After a few more seconds of no one moving and silence, Grant felt it was OK to put the safety on his AR. He kept his right thumb on the safety, as he had done a thousand times before at the range, to remind himself it was on and to be able to instantly click it off, if necessary. He could feel himself coming down. It was like he had been on a drug and now it was wearing off.

Duh. He was on a drug: adrenaline. The superhuman strength and heightened senses the adrenaline provided were slowly dissipating. Grant’s mouth got dry – so dry his tongue stuck to the roof of his mouth. Just like when he shot the looters.

Grant heard someone coming toward the bedroom he was in. The adrenaline surged back.

He assumed it was Ryan since he only heard one person moving and Ryan was clearing the other rooms. Should he tell the person coming that he was in the bedroom? What if it was a bad guy? Then again, what if he didn’t announce himself and either he or Ryan shot each other. The odds of a bad guy walking around this house right now with Ryan out there were pretty slim.

“Bedroom cleared!” Grant yelled. He aimed his AR at the doorway and was ready to click off the safety. He figured it was Ryan walking by so he kept the safety on, though he was prepared to click it off in a split second.

“Roger that!” Ryan yelled. Ryan could tell from the direction of Grant’s voice where the room was that Grant was in. He didn’t want to go past that doorway and be mistaken for a bad guy. It was amazing how much thought went into preventing friendly fire; about as much thought as taking down the bad guys in the first place.

“Moving past you!” Ryan yelled.

“Move!” Grant responded as he swung the muzzle of his rifle to a safe direction away from where Ryan was. Ryan moved past the open door. Ryan kept going down the hall toward the bathroom and the kitchen.

Soon Ryan yelled, “Bathroom clear!”

Then Ryan yelled “Wounded woman in the kitchen,” and then “Kitchen clear!” Then he yelled, “Moving out the back door,” and Bobby yelled back, “Move!”

A few seconds later Ryan yelled, “House clear!”

Grant could relax. Kind of. He headed for the room Wes was in. “Moving toward you, Wes!” He yelled.

“Move!” Wes yelled. “I got a prisoner in here!” Then he heard a man arguing with Wes.

Grant heard Wes yelling, “Shut up! Shut the fuck up!”

Grant came into the room, which looked like another bedroom, but there was so much crap strewn all over the place it was hard to tell. There was Wes near the doorway aiming his AR at a guy on his knees with his hands out to the sides. The guy was in his underwear. It was the man who had run out the back door, but had turned around and gone back inside.

Grant aimed his AR at the man and said, “Got him covered.”

Wes nodded. Wes slowly lowered his AR. He was in great shape and an AR is a light rifle, but his arms were getting tired from holding it up all that time at the guy.
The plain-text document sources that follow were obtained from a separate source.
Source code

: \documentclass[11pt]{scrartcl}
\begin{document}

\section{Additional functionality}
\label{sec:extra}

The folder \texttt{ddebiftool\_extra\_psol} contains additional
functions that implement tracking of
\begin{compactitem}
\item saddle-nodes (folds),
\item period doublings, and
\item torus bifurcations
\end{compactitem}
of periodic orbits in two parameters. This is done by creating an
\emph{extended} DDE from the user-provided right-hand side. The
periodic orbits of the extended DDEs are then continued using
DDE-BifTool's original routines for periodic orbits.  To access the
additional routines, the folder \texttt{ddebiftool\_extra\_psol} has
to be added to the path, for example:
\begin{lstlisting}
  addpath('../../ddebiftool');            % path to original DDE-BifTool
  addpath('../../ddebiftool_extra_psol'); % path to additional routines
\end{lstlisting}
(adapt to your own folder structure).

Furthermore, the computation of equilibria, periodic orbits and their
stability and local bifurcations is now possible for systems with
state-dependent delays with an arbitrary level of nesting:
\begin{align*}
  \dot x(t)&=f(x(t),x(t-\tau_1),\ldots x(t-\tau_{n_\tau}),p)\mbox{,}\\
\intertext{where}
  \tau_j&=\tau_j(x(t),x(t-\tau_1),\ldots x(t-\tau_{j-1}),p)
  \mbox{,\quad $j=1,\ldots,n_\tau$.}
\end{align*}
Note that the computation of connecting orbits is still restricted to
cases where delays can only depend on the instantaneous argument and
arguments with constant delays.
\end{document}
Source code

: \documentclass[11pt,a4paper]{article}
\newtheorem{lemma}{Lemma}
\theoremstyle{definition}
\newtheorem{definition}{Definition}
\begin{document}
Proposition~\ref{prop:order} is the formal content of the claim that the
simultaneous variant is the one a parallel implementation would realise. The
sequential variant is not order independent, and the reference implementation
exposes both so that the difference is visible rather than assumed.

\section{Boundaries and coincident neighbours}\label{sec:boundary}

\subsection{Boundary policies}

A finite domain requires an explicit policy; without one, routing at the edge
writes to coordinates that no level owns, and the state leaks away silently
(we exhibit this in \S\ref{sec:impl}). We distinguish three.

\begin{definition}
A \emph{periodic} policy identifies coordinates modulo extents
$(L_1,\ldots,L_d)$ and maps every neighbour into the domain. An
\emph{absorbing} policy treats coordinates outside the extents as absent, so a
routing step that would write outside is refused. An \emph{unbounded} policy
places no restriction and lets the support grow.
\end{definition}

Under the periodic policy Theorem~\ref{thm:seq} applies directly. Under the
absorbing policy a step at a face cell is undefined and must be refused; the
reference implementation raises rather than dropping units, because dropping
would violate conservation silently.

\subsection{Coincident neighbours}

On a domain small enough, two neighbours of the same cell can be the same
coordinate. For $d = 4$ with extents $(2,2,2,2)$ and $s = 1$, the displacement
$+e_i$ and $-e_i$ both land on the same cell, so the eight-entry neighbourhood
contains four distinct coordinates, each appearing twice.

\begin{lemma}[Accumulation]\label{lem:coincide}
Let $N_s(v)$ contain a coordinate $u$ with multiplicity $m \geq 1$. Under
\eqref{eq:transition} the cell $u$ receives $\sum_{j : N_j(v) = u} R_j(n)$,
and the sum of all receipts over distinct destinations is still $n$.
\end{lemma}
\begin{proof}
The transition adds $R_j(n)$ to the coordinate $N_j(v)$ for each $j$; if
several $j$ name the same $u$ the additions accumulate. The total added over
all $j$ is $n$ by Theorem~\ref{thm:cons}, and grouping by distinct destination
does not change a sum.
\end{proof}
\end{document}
Wes could feel the adrenaline level lowering. He was starting to relax. He kept his AR in the general direction of the man, but didn’t have it shouldered.

Grant saw himself and Wes in the mirror in the bedroom. They both had about a week’s worth of beard. They looked like fighters, not the nice guys who went shooting together just a few months ago. They had a hardness, a seriousness to them. They were deadly serious and taking care of business. Those carefree nice guys were gone. They’d been replaced by fighters. Reluctant fighters.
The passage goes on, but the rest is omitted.